Right now, said another U.S. official, who declined even to be identified by the agency he works for, the data are “insufficient and difficult to measure.”
“AQI is definitely taking some hits,” the official said. “There is definite progress, and that is undeniable good news. But what we don’t know is how long it will last . . . and whether it’s sustainable. . . . They have withstood withering pressure for a long period of time.” Three months, he said, is not long enough to consider a trend sustainable.
Views of the extent to which AQI has been vanquished also reflect differences over the extent to which it operates independently from Osama bin Laden’s central al-Qaeda organization, based in Pakistan. “Everyone has an opinion about how franchisement of al-Qaeda works,” a senior White House official said. “Is it through central control, or is it decentralized?” The answer to that question, the official said, affects “your ability to determine how successfully [AQI] has been defeated or neutralized. Is it ‘game over’?”
In Baghdad, the White House official said, the group’s “area of operations has been reduced quite a bit for a variety of reasons, some good and some bad.” Three years of sectarian fighting have eliminated many mixed Sunni-Shiite neighborhoods. Those areas had been the most fertile and accessible places for AQI, which is composed of extremist Sunnis, to attack Shiite civilians, security forces and government officials. But the death of mixed neighborhoods also has made another Bush administration priority — promoting political reconciliation — more difficult.
The expanded presence of U.S. troops in combat outposts in many parts of Baghdad has also put pressure on AQI, but a major test of gains against the organization will come when the U.S. military begins to turn security in those areas over to Iraqi forces next year.
Recent suicide bombings in northern Iraq have convinced some officials that AQI has moved its operations in that direction.
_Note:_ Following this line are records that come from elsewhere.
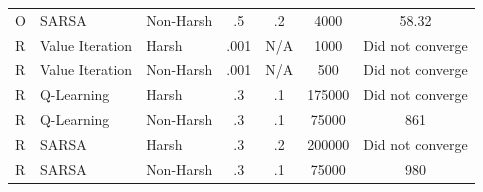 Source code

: \documentclass{amsart}
\begin{document}
\begin{table}
\begin{adjustbox}{width=1\textwidth}
\begin{tabular}{lllcccc}
        O & SARSA           & Non-Harsh   & .5              & .2           & 4000 & 58.32 \\
        R & Value Iteration & Harsh       & .001            & N/A           & 1000 & Did not converge \\
        R & Value Iteration & Non-Harsh   & .001              & N/A           & 500 & Did not converge \\
        R & Q-Learning      & Harsh       & .3              & .1           & 175000 & Did not converge \\
        R & Q-Learning      & Non-Harsh   & .3              & .1          & 75000 &  861 \\
        R & SARSA           & Harsh       & .3              & .2           & 200000 & Did not converge \\
        R & SARSA           & Non-Harsh   & .3              & .1           & 75000 & 980 \\



    \end{tabular}
    \end{adjustbox}
    \label{results_tab}
    \end{table}
\end{document}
But the officials said they do not know whether AQI militants have permanently decamped from Baghdad and Anbar province, or whether they are merely lying low in anticipation of a U.S. departure or the failure of Shiite Prime Minister Nouri al-Maliki to end the sectarian divisions that AQI fostered and now feeds upon.
While a victory declaration might have the “psychological aspect” of discouraging recruitment to a perceived lost cause, the White House official said, advantages overall would be minimal. “I recognize that there are pros to saying, ‘Hey, listen, the bad guys are on the run.’ ” But if AQI were later able to demonstrate residual capabilities with a series of bombings, “even though it was temporary,” he said, “the question becomes: How does this play out in terms of public opinion?”